Q4 FY22 Highlights (YoY)
Revenue declined 15% to Rs 7,421 crore.
EBITDA fell 32% to Rs 828 crore.
EBITDA margin contracted to 11.2% from 13.90%.
“With the economy picking up, we expect the demand for motorcycles and scooters to see a positive turnaround in coming months," Niranjan Gupta, chief financial officer at Hero MotoCorp Ltd., said in a post-earnings call on Tuesday. "While concerns related to high input costs continue to remain a challenge, we will keep monitoring the situation and take judicious measures as appropriate."
The forecast of a normal monsoon, according to him, is likely to aid the crops, which in turn is expected to improve cash flows in the rural sector. “All these factors are likely to help in a steady recovery in consumer sentiments and market demand.”
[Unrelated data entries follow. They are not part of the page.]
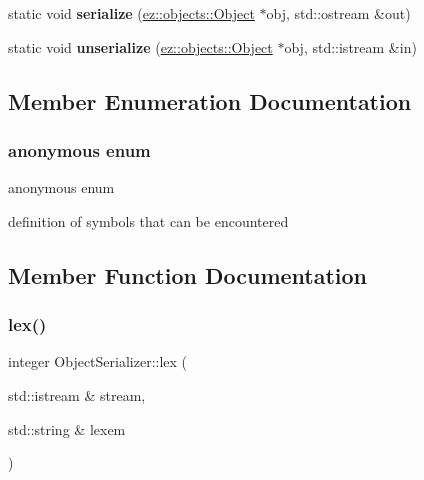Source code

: \begin{DoxyCompactItemize}
\item 
\mbox{\label{classez_1_1objects_1_1ObjectSerializer_a72b078f9fdaa2c4c4267a06ba3b0d916}} 
static void {\bfseries serialize} (\hyperlink{classez_1_1objects_1_1Object}{ez\+::objects\+::\+Object} $\ast$obj, std\+::ostream \&out)
\item 
\mbox{\label{classez_1_1objects_1_1ObjectSerializer_a23fb04c7e0e499c60f850536ef49daaf}} 
static void {\bfseries unserialize} (\hyperlink{classez_1_1objects_1_1Object}{ez\+::objects\+::\+Object} $\ast$obj, std\+::istream \&in)
\end{DoxyCompactItemize}


\subsection{Member Enumeration Documentation}
\mbox{\label{classez_1_1objects_1_1ObjectSerializer_af5cff5aa2658b6f48adeed4489bd9b5d}} 
\subsubsection{\texorpdfstring{anonymous enum}{anonymous enum}}
{\footnotesize\ttfamily anonymous enum}

definition of symbols that can be encountered 

\subsection{Member Function Documentation}
\mbox{\label{classez_1_1objects_1_1ObjectSerializer_a35016a821006ca66f92a38f5fd686cab}} 
\subsubsection{\texorpdfstring{lex()}{lex()}}
{\footnotesize\ttfamily integer Object\+Serializer\+::lex (\begin{DoxyParamCaption}\item[{std\+::istream \&}]{stream,  }\item[{std\+::string \&}]{lexem }\end{DoxyParamCaption})\hspace{0.3cm}{\ttfamily [static]}}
Shares of the company fell as much 3.5% intraday, the most in just over a month, before ending 3.1% lower.
Of the 51 analysts tracking the company, 33 maintain a ‘buy’, 13 suggest a ‘hold’ and five recommend a ‘sell’, according to Bloomberg data. The average of the 12-month consensus price target implies an upside of 18.7%.
Here’s what analysts made of Hero MotoCorp’s Q4 FY22 results:
Rates ‘hold’ with a target price of Rs 2,400, implying a potential downside of 3.5%.
Gross profit per vehicle rose 8% sequentially to a historical high; however, Ebitda per vehicle fell 6% due to higher other expenses on lower volumes.
Ebitda margin contracted 100 basis points sequentially to 11.2%. Profit fell 28% year-on-year but was 8% beat due to lower depreciation and tax.
Rates ‘buy’ with a target price of Rs 2,825, implying a potential upside of 13.6%.
Gross margin expanded for third consecutive quarter despite raw material inflation, margins miss led by high operating expenses.
Hero trades at a discount versus Bajaj Auto and TVS, reflecting challenges like declining industry mix of entry-level motorcycles and weak scooter/premium product portfolio.
Expected recovery in demand (led by healthy rural sentiments) and successful execution of EV strategy would be a growth trigger.
Has an ‘accumulate’ rating with a target price of Rs 2,987 apiece, implying a potential upside of 20%.
Ebitda margin contracted due to negative operating leverage offset by price hike and better mix.
Expects two-wheeler volume to revive from hereon led by a pickup in rural demand and marriage season sales and opening of schools, offices, educational institutions.
Rates ‘buy’ with a target price of Rs 3,200 apiece, implying a potential upside of 28.6%.
Though gross margin improved, other expense ratio expanded. The increased expenses are likely to be toward advertising and promotions.
Management highlighted expectations of a positive turnaround in the coming months, with the economy picking up.
Hero MotoCorp will be a key beneficiary of the rural revival. Rabi harvest, along with the forecast of a normal monsoon will aid in the improvement of rural cash flows (rural contribute abour 50% to Hero's portfolio).
Though the pressure of input cost remains in the near term, Hero MotoCorp’s cost-savings programme (LEAP-II) has helped in supporting the margins over the year.
Along with rural revival, the company has lined up multiple product launches in FY23, in different segments intending to continue building its premium portfolio. The company has grown its focus on exports and clocked the highest exports in FY22.